Опять спорили, опять был раскол — трое на трое. И опять мы пошли на уступку. И хотя коммуна продолжала по-прежнему существовать, во что-то в ней изменилось. Теперь каждый в одиночку бился над тем, как прокормить товарищей, и с явным облегчением спихивал дежурство другому. Приближалась моя неделя, а я «сидел на мели» — гонорар за очерк, переданный по радио в моем родном городе, все не приходил. И когда Кустиков объявил, что дежурство его закончилось и он передает заботы о коммунарах в мои руки, я выступил с речью.
— Коммунары, — сказал я торжественно, — не судите меня строго. Я не готов к высокой и благородной миссии. Проклятая бухгалтерия не шлет деньги за мою высокоталантливую работу. Простите меня, грешного, и отложите дежурство на неделю. Кто выручит? Кто подменит меня? А за мной, считайте, двойное дежурство.
Они сдержанно помолчали. Потом Борис произнес:
— Готов откликнуться на твой призыв, хотя и без особого удовольствия.
— А если «без удовольствия», мне твоя помощь ни к чему. Кто выручит с радостью, как настоящий друг, как истинный коммунар?
— Не понимаю, — пожал плечами Борис, — чем ты недоволен еще?
— Твоим отношением, — запальчиво сказал я. — Коммунары должны выручать друг друга с энтузиазмом, с горящим сердцем! Кто выручит? Есть желающие?..
— Я выручу! — истово выкрикнул Мишаня, и в серых удлиненных глазах его я увидел ту чистую, но все-таки мальчишескую готовность к подвигу, которую видел у некоторых необстрелянных солдат и которой, знал, хватает, увы, совсем не надолго. Поэтому сказал, глядя Грише в глаза:
— Юность идет в атаку, а старые солдаты отсиживаются? Так?
— А я не альтруист, — вызывающе ответил Гриша. — И за твою расхлябанность страдать не намерен.
— Конечно, Витя, — сказал Ленька, — тебе следовало больше заботы проявить. Ты человек энергичный и мог не попадать в такое положение. Сам виноват…

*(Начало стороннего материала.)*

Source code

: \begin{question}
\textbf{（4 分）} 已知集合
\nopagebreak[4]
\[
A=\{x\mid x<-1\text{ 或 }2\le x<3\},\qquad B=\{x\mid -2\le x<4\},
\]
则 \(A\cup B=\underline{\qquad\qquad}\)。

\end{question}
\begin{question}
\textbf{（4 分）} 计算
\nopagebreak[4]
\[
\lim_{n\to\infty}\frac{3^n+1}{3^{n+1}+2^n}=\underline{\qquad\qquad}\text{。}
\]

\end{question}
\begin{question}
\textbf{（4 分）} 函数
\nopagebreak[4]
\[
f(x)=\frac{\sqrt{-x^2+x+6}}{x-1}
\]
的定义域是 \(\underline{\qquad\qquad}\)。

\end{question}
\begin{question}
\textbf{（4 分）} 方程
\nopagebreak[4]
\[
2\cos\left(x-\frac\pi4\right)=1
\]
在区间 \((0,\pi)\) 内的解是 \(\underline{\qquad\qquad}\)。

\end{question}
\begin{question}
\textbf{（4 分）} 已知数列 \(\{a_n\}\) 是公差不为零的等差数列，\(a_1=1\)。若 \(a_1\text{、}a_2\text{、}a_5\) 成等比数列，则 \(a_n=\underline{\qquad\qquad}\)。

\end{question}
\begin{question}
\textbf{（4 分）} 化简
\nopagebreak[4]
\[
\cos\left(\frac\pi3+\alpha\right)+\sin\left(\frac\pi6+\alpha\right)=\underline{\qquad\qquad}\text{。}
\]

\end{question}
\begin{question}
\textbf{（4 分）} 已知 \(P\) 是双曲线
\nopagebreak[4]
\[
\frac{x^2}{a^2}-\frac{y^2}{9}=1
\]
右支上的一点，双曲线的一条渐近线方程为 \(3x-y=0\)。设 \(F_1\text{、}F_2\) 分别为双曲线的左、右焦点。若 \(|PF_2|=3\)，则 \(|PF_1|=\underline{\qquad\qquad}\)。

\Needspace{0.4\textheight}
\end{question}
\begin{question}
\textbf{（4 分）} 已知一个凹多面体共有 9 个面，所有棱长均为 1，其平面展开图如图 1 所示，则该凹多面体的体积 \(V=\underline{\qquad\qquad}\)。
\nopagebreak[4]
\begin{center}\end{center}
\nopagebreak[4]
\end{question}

Я хотел сослаться на правила коммуны, но что-то помешало мне сделать это. Должно быть, я понимал — нельзя беспощадно эксплуатировать эти святые, эти прекрасные правила, а надо самому быть достойным этих правил, не нарушать их. И все же произнес, ни к кому не обращаясь:
— Ничего, будет и на нашей улице праздник!..
Забрал свои тетради, словарь, учебник и пошел готовиться к контрольной по английскому.
А через неделю я оказался в еще более затруднительном положении: деньги за очерк так и не пришли, занять было абсолютно негде. Пришлось поговорить с Борисом, извиниться, попросить, чтобы отдежурил за меня. Он — ну и душа человек! — немедленно согласился, не стал меня ни в чем упрекать, а только предупредил:
— Смотри, совсем не завязни. Как выкручиваться будешь? Боюсь я за тебя что-то…
Я ответил, что скоро получу гонорар.
— Ну, ну! — сказал Борис и посоветовал: — Ты бы еще подстраховался. Всегда надо иметь запасной вариант, на все случаи жизни…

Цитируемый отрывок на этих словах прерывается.